Dreaming of seafood on United Airlines flight 881

A 12-hour flight is certainly a unique space. To my left are young school children flopped over and deep in sleep. All around me, in darkness, passengers sleep or absorb themselves in a movie appearing on a tiny screen on the back of the seat in front of them. Pan to me, reading an anthropological piece about the interconnectedness of physical market processes and national culinary trends. Okay, I’m not just reading it for fun. This chapter, “Wholesale Sushi: Culture and Commodity in Tokyo’s Tsukiji Market” by Theodore C. Bestor, was our designated reading to do during the flight. But it was a fun read.

Returning to the anthropological and sociological sides of historical and contemporary events is always enjoyable as I think it is a useful way for me to collect broad, sometimes abstract thoughts about history and bring them to a human scale. By that, I don’t mean that ideas and concepts in history can’t exist on a human scale, just that viewing events and processes through anthropological eyes shows how these things impact people individually, and people as groups.

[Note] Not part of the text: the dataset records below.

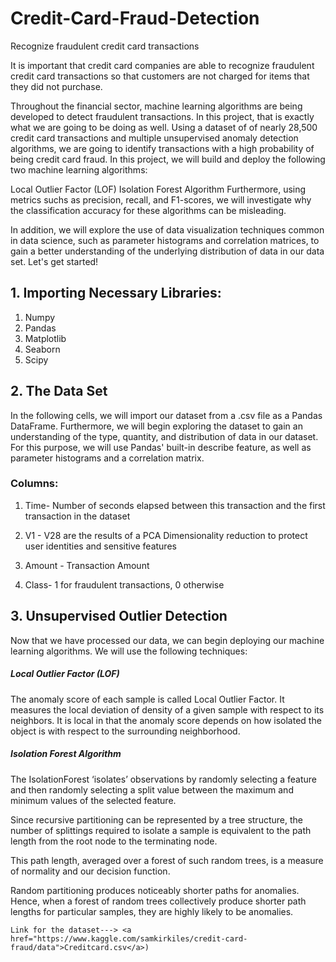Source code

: # Credit-Card-Fraud-Detection
Recognize fraudulent credit card transactions

   It is important that credit card companies are able to recognize fraudulent credit card transactions so that customers are not charged for items that they did not purchase.

Throughout the financial sector, machine learning algorithms are being developed to detect fraudulent transactions. In this project, that is exactly what we are going to be doing as well. Using a dataset of of nearly 28,500 credit card transactions and multiple unsupervised anomaly detection algorithms, we are going to identify transactions with a high probability of being credit card fraud. In this project, we will build and deploy the following two machine learning algorithms:

Local Outlier Factor (LOF)
Isolation Forest Algorithm
Furthermore, using metrics suchs as precision, recall, and F1-scores, we will investigate why the classification accuracy for these algorithms can be misleading.

In addition, we will explore the use of data visualization techniques common in data science, such as parameter histograms and correlation matrices, to gain a better understanding of the underlying distribution of data in our data set. Let's get started!



## 1. Importing Necessary Libraries:

1. Numpy
2. Pandas
3. Matplotlib
4. Seaborn
5. Scipy

## 2. The Data Set

In the following cells, we will import our dataset from a .csv file as a Pandas DataFrame. Furthermore, we will begin exploring the dataset to gain an understanding of the type, quantity, and distribution of data in our dataset. For this purpose, we will use Pandas' built-in describe feature, as well as parameter histograms and a correlation matrix.

### Columns:

1) Time- Number of seconds elapsed between this transaction and the first transaction in the dataset

2) V1 - V28 are the results of a PCA Dimensionality reduction to protect user identities and sensitive features

3) Amount - Transaction Amount

4) Class- 1 for fraudulent transactions, 0 otherwise

## 3. Unsupervised Outlier Detection

Now that we have processed our data, we can begin deploying our machine learning algorithms. We will use the following techniques:

##### Local Outlier Factor (LOF)

The anomaly score of each sample is called Local Outlier Factor. It measures the local deviation of density of a given sample with respect to its neighbors. It is local in that the anomaly score depends on how isolated the object is with respect to the surrounding neighborhood.

##### Isolation Forest Algorithm

The IsolationForest ‘isolates’ observations by randomly selecting a feature and then randomly selecting a split value between the maximum and minimum values of the selected feature.

Since recursive partitioning can be represented by a tree structure, the number of splittings required to isolate a sample is equivalent to the path length from the root node to the terminating node.

This path length, averaged over a forest of such random trees, is a measure of normality and our decision function.

Random partitioning produces noticeably shorter paths for anomalies. Hence, when a forest of random trees collectively produce shorter path lengths for particular samples, they are highly likely to be anomalies.

    Link for the dataset---> <a href="https://www.kaggle.com/samkirkiles/credit-card-fraud/data">Creditcard.csv</a>)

I’ll get into some specifics now. Bestor’s main ideas depend on analyzing Japanese culinary concepts on two levels: one at the Tsukiji fish market, where wholesalers flock to bid for the best fish they can get, brought in from around the globe; and one in which people’s ideas of what seafood is – where it comes from, how it looks, how it’s produced, etc. – drive market patterns. I particularly liked one example, perhaps because it hits close to home. He mentions sea urchin roe, an important part of Japanese seafood cuisine. Hokkaido and Maine fisheries supply Tsukiji with sea urchin roe, although one can’t always be sure of a particular batch of roe’s origin. This is because sea urchin roe that arrives from Maine in Hokkaido is repackaged, labeled as though it originated from Hokkaido, then sent down to Tokyo for market sale. Bestor attributes this activity to the larger trend that recognizes domestic seafood as having higher quality and thus higher value.

I don’t know if there is an actual difference in the quality between Hokkaido and Maine sea urchin roe, but there is a cultural standard that puts more stock in domestic seafood, thus the incentive to alter the point of origin on the packaging. Seafood acts as a medium of communication and connection between Japan and the rest of the world, but it also serves as a defining (or defined) factor of cultural production. Tomorrow, I will venture to Tsukiji with the rest of the cohort to observe the fish market and hopefully we will put together some concrete impressions to ground the more conceptual ideas from the reading.